U.S. Navy ships and aircraft converged on the country in the wake of Friday’s earthquake and tsunami, and the main U.S. aid agency dispatched two urban search-and-rescue teams. Private American aid groups also sent teams. The two biggest private U.S. satellite companies, GeoEye and DigitalGlobe, aimed their orbiting cameras at Japan in an effort to provide governments and relief agencies with helpful overhead imagery of the affected area.

The U.S. military assistance operation is known as Operation Tomodachi, or “friendship,” the III Marine Expeditionary Force said in a statement. The operation name was chosen by the Japanese.

“We have units from all of our services, with a multitude of capabilities, from medical to communications to civil engineering, poised and ready to support where needed,” John Roos, the U.S. ambassador to Japan, told reporters Saturday. “Our military is working closely with their Japanese counterparts to support where requested and needed.”

U.S. Forces Japan, based at Yokota Air Base near Tokyo, is coordinating humanitarian assistance, the military said. The air base is being used as an alternative for flights that cannot land at Tokyo’s Narita Airport.

The U.S. Agency for International Development dispatched two urban search-and-rescue teams, one from Fairfax County, Va., and the second from Los Angeles County, Calif. Each has about 72 personnel, dogs and 75 tons of rescue equipment.

Both teams are set to arrive Monday morning in Misawa, Japan, where they will search for live victims alongside Japanese and other international teams.

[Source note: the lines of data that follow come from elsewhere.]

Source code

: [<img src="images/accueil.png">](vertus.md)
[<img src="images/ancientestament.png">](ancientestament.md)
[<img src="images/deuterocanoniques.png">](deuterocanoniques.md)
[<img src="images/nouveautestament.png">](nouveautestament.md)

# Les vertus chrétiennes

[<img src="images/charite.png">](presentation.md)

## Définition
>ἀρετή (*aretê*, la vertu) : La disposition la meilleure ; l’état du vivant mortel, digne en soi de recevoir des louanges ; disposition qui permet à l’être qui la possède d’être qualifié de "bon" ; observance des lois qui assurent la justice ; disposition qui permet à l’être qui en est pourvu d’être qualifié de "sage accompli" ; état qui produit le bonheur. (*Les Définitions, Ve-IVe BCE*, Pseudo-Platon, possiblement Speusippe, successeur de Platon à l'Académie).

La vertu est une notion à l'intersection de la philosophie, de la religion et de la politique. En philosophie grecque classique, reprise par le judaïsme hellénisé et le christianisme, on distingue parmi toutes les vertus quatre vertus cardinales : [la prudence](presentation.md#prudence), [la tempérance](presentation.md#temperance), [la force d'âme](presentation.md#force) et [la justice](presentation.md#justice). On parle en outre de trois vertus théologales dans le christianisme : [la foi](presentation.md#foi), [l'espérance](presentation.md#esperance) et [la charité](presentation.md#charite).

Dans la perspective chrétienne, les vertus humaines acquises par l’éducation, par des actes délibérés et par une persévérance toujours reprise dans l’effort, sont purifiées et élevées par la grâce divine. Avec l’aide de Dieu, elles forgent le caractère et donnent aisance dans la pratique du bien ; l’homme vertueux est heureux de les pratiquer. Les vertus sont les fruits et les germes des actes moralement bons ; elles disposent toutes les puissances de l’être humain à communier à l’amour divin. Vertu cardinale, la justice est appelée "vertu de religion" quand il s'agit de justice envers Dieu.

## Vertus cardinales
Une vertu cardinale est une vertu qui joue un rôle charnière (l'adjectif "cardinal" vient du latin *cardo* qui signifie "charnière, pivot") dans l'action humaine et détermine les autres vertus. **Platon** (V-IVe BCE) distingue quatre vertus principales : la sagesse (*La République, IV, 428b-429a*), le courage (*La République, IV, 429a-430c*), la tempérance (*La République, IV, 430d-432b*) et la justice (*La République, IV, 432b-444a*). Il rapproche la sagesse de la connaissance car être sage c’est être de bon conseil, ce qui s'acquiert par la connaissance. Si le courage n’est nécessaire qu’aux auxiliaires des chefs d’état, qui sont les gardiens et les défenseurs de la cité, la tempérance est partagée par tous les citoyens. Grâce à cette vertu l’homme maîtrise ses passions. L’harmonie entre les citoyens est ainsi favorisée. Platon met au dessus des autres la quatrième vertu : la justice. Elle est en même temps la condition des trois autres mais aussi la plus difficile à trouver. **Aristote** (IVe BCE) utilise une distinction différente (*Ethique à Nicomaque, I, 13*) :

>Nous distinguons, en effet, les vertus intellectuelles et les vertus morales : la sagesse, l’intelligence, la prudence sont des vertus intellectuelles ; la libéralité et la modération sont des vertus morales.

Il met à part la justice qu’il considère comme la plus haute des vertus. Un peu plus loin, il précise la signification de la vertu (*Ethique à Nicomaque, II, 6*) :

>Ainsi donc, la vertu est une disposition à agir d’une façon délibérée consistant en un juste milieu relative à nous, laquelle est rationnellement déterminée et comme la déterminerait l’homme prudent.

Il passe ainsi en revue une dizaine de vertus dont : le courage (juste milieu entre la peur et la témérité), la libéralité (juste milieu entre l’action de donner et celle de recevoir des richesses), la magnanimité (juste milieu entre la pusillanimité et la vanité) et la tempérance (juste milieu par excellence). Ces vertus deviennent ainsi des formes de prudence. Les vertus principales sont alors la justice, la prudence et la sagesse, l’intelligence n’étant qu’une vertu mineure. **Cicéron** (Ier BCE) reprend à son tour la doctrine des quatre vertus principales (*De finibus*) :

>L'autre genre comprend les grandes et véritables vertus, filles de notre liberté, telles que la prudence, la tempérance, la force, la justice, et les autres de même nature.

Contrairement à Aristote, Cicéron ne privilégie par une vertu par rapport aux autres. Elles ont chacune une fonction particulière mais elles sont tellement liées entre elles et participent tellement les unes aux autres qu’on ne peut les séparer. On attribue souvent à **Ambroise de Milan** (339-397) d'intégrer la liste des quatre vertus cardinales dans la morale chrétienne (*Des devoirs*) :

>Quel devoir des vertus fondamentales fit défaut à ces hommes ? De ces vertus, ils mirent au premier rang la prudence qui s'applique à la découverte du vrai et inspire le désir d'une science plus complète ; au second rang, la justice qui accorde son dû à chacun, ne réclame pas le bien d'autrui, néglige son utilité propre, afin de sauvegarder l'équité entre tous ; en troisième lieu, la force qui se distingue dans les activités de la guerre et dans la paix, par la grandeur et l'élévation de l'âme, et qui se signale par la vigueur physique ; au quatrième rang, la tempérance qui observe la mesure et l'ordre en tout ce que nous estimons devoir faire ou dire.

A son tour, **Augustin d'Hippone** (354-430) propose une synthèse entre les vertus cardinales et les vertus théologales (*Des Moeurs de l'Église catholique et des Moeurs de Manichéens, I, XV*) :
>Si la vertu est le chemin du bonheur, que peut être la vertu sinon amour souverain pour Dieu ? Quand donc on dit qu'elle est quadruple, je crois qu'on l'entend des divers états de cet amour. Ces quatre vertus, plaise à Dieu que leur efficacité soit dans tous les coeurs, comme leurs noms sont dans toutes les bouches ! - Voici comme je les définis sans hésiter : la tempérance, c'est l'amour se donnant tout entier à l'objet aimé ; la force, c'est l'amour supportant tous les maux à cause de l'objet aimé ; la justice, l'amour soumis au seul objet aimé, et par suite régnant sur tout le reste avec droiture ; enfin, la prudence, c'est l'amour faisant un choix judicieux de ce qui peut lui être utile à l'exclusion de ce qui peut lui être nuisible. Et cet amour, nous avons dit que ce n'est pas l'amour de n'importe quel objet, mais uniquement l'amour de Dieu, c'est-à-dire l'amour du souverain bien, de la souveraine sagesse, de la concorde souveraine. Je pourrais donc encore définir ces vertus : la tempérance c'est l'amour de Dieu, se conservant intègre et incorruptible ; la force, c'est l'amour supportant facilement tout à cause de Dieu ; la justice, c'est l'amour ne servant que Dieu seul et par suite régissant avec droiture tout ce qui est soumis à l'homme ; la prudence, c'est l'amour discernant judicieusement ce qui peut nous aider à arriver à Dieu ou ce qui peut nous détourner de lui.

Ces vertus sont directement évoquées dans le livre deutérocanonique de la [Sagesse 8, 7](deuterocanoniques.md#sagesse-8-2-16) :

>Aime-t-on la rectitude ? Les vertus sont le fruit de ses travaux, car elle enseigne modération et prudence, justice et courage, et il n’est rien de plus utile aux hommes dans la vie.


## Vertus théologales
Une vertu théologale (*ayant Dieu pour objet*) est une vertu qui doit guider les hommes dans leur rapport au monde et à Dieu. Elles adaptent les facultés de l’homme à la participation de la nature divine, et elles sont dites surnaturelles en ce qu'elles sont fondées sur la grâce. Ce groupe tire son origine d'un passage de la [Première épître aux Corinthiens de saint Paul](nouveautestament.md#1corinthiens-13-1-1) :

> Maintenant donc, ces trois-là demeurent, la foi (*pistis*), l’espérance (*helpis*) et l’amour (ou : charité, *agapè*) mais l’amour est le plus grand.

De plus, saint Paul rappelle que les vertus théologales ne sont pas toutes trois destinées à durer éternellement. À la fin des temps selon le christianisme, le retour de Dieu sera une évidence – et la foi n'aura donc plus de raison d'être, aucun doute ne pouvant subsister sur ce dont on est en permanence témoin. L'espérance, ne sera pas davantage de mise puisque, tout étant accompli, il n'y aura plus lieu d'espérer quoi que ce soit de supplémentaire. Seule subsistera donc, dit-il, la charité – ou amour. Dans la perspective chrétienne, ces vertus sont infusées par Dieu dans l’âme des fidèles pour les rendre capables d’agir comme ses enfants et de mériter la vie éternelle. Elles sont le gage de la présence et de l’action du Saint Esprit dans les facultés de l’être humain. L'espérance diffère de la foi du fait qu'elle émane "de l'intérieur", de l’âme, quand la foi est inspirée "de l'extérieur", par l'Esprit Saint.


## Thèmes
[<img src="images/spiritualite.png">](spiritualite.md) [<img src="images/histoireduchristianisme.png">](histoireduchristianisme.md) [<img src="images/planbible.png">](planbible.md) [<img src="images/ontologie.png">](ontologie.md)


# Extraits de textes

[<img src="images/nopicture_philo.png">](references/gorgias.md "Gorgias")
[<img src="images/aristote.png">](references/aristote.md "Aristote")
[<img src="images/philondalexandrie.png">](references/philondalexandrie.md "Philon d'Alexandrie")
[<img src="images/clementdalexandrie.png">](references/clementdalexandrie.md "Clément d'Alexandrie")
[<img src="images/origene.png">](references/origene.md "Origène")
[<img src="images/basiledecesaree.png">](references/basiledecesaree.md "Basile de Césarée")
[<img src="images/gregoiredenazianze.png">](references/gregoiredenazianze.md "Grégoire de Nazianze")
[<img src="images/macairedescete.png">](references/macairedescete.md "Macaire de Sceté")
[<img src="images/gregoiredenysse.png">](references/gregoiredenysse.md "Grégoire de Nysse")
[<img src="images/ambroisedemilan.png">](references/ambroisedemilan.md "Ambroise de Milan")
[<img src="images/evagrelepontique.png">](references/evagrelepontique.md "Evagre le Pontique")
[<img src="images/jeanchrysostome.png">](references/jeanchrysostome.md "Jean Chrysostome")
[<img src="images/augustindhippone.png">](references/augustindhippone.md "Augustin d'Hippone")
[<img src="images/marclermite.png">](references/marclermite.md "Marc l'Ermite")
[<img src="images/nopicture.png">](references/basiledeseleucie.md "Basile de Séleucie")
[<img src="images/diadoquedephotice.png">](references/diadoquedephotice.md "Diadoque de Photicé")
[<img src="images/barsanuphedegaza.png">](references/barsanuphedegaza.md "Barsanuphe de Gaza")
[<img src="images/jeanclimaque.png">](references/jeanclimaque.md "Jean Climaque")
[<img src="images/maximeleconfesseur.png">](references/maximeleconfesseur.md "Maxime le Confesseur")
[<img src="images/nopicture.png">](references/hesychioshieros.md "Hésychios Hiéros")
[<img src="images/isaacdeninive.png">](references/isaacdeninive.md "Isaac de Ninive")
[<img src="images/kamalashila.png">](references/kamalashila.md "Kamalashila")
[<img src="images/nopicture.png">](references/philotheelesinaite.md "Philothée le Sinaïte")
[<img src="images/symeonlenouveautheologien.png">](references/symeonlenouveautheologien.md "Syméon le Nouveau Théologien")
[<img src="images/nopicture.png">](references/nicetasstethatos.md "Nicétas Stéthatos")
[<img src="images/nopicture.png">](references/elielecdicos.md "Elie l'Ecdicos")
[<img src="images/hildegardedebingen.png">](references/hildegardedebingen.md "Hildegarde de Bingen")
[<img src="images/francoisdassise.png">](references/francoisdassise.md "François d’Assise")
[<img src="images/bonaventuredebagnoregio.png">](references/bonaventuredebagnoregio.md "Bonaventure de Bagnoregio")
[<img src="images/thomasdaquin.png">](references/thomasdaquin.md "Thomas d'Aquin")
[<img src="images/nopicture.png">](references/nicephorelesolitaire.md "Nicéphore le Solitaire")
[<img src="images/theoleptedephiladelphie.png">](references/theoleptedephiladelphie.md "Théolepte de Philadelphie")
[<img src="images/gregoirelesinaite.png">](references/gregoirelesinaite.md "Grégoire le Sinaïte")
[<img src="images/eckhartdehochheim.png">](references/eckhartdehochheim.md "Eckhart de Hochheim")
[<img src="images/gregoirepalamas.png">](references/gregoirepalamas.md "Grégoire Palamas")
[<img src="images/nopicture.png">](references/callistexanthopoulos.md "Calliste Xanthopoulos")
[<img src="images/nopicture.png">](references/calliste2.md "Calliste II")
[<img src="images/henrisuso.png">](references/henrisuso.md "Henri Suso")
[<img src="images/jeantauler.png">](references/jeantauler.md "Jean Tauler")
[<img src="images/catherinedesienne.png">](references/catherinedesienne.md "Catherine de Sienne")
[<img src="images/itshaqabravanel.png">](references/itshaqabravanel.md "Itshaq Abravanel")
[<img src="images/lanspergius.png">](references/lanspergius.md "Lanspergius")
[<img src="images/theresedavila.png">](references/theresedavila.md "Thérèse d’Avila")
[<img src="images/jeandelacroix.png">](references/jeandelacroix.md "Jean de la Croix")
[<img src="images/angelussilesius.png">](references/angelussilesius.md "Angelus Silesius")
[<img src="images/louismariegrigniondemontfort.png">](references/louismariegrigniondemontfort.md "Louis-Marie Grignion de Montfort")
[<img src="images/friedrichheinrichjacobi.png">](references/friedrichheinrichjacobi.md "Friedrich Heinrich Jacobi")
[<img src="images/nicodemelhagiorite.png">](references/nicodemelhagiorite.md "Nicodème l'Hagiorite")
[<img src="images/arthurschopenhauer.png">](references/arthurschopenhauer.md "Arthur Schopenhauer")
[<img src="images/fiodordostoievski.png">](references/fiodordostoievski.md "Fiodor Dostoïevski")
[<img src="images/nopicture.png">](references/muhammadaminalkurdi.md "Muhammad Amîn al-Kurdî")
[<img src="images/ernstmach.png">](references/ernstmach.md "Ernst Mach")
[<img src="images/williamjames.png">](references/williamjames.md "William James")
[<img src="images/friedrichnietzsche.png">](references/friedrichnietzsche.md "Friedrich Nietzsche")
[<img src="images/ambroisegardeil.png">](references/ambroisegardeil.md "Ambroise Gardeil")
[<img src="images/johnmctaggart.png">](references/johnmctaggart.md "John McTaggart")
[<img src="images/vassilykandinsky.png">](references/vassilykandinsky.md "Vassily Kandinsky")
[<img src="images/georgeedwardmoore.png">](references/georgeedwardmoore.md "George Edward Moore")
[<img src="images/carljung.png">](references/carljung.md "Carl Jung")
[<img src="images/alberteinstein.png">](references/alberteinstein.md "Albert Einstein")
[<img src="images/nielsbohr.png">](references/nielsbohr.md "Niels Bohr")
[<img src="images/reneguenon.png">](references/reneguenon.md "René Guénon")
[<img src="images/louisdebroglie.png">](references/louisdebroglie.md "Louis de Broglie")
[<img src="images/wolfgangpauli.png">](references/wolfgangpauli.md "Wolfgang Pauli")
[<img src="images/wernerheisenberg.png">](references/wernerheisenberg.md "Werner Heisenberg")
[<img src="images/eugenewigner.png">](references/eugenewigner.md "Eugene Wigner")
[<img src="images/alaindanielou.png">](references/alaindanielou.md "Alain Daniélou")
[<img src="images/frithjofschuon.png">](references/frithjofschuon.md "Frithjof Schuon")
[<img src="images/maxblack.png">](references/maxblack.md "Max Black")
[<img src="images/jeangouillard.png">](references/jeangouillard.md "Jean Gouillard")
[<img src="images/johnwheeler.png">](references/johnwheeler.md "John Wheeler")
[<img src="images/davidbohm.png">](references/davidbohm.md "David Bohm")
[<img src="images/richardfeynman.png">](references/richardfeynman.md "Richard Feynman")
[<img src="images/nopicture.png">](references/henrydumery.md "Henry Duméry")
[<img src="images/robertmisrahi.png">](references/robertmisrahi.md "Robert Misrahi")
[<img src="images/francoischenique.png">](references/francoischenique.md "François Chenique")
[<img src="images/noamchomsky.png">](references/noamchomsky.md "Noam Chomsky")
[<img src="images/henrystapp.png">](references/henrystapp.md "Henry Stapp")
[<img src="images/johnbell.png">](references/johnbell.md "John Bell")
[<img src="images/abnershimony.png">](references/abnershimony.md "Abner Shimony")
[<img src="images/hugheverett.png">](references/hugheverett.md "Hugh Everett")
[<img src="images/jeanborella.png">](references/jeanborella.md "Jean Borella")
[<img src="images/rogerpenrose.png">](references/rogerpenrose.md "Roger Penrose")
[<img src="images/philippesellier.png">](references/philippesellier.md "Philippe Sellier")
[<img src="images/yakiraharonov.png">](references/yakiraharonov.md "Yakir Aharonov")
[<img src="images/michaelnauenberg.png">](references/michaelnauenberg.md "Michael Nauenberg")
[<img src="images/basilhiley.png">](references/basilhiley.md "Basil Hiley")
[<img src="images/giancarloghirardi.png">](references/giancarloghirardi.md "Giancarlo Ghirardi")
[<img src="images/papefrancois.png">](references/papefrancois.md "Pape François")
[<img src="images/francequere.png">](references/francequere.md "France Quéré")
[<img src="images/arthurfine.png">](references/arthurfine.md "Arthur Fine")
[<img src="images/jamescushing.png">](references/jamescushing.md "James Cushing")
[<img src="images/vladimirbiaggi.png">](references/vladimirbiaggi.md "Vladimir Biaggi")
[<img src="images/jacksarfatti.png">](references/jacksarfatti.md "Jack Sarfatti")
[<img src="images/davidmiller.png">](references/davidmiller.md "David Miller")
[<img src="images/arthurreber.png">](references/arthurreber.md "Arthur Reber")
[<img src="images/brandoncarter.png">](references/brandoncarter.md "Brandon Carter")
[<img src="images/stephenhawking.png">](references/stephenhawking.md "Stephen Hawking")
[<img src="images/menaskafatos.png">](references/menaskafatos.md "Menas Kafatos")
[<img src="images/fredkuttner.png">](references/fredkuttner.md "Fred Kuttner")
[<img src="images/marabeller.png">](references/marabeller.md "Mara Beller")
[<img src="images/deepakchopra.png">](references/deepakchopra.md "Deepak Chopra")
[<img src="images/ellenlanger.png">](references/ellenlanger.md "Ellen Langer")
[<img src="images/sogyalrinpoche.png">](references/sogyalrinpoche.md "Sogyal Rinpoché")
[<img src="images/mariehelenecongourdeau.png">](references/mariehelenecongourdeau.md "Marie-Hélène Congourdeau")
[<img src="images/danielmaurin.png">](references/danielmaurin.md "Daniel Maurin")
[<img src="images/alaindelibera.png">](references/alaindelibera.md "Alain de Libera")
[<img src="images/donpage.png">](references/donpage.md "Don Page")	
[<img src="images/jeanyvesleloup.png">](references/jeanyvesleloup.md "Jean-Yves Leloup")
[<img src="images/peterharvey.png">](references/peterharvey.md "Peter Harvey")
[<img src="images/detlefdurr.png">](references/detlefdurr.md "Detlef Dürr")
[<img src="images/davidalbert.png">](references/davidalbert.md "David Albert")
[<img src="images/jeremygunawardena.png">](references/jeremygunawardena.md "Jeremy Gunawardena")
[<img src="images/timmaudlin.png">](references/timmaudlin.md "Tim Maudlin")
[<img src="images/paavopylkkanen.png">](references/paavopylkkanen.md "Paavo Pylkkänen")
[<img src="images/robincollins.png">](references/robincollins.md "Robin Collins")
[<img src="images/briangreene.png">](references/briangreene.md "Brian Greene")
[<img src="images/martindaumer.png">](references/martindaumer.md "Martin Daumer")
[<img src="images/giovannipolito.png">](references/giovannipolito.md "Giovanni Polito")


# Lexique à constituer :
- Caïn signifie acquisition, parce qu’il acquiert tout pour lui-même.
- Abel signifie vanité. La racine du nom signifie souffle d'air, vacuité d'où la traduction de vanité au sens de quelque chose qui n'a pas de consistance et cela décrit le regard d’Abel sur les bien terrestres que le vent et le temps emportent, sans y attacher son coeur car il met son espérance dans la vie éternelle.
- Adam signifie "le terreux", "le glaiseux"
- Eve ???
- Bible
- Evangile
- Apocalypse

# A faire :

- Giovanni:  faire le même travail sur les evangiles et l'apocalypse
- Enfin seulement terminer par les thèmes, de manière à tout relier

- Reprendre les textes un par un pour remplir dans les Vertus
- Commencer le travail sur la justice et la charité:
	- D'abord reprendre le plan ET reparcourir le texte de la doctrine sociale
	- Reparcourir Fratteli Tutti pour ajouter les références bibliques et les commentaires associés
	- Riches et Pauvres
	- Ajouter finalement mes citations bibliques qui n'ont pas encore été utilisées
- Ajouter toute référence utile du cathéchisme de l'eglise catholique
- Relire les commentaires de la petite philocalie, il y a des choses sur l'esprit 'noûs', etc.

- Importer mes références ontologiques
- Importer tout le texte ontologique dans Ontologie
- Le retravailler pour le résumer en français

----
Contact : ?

A USAID Disaster Assistance Response team is already in Japan, the agency said.

The U.S response is not limited to the federal government.

California Gov. Jerry Brown directed the state’s Emergency Management Agency to make resources available to the Japanese government.

U.S. nongovernmental aid organizations will be pitching in, said Samuel A. Worthington, president of InterAction, a coalition of the groups.